In a competitive market, the pressure of generic entry is expected to lower the prices of branded products after the loss of exclusivity. The change in price level prior and after the loss of exclusivity was assessed45 (if possible: 1-4 years after the loss of exclusivity). Please note that again there exist significant differences between countries and products.

The data analysis shows that the price drop of branded products often starts in the first quarter after the loss of exclusivity. However, this price drop is often relatively limited (up to 10- 20%). During the first and second year (after the loss of exclusivity) the branded prices decrease further, but with larger differences between products and countries. For example, in the Netherlands the price drop after two years varies from 42-60%, while in Germany this varies between 4 and 24%. When the branded prices are weighted for the sold volumes, the price drops in the end are often substantial (in some cases up to > 95%). The underlying data shows that branded products often keep a higher price than the generic competitor but that the sold volumes of branded products are very low.

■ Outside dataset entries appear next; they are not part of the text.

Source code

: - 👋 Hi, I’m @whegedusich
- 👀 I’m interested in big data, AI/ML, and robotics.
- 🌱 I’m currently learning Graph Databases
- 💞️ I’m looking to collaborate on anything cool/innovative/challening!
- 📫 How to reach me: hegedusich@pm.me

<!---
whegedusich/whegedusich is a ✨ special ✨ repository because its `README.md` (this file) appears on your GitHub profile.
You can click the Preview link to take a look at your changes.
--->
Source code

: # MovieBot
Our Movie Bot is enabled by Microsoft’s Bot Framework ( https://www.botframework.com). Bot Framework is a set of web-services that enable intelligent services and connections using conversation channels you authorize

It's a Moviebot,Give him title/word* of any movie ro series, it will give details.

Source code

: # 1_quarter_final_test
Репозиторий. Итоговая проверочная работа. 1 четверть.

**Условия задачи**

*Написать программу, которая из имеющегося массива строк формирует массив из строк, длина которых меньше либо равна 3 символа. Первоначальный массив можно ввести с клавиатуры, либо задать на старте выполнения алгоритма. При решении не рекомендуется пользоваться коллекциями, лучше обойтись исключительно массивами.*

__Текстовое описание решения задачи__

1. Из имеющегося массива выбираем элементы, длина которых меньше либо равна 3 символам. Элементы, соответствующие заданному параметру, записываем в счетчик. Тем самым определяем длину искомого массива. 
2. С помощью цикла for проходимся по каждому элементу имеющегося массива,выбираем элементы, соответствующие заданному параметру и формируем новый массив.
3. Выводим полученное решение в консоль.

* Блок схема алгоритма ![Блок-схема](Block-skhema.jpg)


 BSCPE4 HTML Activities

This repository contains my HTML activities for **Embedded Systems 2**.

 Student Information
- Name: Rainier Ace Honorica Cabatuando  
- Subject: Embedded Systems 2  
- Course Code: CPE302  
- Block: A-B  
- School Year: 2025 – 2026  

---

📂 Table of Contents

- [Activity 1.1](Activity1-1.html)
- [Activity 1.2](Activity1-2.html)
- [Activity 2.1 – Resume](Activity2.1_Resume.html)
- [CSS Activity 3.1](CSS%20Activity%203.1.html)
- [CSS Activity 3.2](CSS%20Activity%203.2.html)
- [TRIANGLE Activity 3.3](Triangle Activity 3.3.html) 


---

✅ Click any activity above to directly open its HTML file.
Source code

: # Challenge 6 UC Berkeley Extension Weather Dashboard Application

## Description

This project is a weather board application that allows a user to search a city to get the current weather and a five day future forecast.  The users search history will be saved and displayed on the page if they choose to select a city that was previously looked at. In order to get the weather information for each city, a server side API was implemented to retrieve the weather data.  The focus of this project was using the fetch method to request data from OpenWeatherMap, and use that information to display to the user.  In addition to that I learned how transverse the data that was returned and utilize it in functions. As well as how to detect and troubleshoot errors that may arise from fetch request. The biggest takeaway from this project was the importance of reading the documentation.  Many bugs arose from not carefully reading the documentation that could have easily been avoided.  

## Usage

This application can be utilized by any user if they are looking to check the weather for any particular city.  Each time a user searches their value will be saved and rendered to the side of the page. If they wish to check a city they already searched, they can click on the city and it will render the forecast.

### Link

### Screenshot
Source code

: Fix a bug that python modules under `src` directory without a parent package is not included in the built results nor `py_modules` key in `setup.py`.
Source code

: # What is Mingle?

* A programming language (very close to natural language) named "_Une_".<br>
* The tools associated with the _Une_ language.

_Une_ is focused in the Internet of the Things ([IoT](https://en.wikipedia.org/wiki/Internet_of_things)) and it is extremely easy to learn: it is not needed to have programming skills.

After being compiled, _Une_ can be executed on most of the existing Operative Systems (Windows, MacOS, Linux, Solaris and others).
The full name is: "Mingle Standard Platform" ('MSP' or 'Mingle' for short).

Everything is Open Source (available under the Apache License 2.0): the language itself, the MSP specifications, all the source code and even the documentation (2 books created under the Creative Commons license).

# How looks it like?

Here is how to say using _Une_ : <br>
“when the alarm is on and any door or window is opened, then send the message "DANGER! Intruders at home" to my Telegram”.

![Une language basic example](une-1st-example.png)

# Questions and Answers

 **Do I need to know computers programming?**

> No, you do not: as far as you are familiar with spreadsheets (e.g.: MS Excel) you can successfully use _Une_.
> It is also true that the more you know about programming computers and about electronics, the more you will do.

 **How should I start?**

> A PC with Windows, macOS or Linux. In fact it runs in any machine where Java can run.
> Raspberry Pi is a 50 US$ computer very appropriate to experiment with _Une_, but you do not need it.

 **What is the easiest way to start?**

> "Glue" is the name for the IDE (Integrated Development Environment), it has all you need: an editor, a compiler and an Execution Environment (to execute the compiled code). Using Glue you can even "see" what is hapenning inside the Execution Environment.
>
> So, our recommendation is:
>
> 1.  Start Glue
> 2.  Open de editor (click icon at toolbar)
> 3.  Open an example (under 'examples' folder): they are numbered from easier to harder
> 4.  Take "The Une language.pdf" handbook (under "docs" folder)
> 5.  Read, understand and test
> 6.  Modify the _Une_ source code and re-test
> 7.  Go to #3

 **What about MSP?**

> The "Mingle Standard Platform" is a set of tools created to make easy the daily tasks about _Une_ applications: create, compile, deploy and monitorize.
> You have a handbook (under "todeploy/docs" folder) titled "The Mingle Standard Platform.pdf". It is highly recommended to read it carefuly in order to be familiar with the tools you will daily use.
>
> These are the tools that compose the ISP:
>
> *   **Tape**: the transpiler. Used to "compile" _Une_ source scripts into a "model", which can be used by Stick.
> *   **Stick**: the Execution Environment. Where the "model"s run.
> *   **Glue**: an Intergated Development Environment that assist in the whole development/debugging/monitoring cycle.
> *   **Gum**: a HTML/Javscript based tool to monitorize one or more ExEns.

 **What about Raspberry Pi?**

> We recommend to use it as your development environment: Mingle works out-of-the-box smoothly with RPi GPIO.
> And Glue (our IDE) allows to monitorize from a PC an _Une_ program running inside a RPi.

For most of the selected products, the starting price of the generic entrant after the loss of exclusivity is significantly lower than the price of the branded products. Italy is an example of a rather aggressive generic pricing strategy: in the first quarter after the loss of exclusivity the generic prices are 30-40% of the original branded price (relative price reduction of 60- 70%). At the end of the data period (Q3/2014), a lot of generic prices are 10-30% of the original branded price.

2.1.3 The level of generic penetration

The loss of the exclusivity results in the entry of relatively cheap generic products and (often) in a substantial drop in the prices of branded products. As can be expected, the generic entry will also have an influence on the market share of the originator product. In the data analysis, we assessed the level of generic penetration: the relative share of generic products in the total volume (branded and generic products) in the period after the loss of exclusivity.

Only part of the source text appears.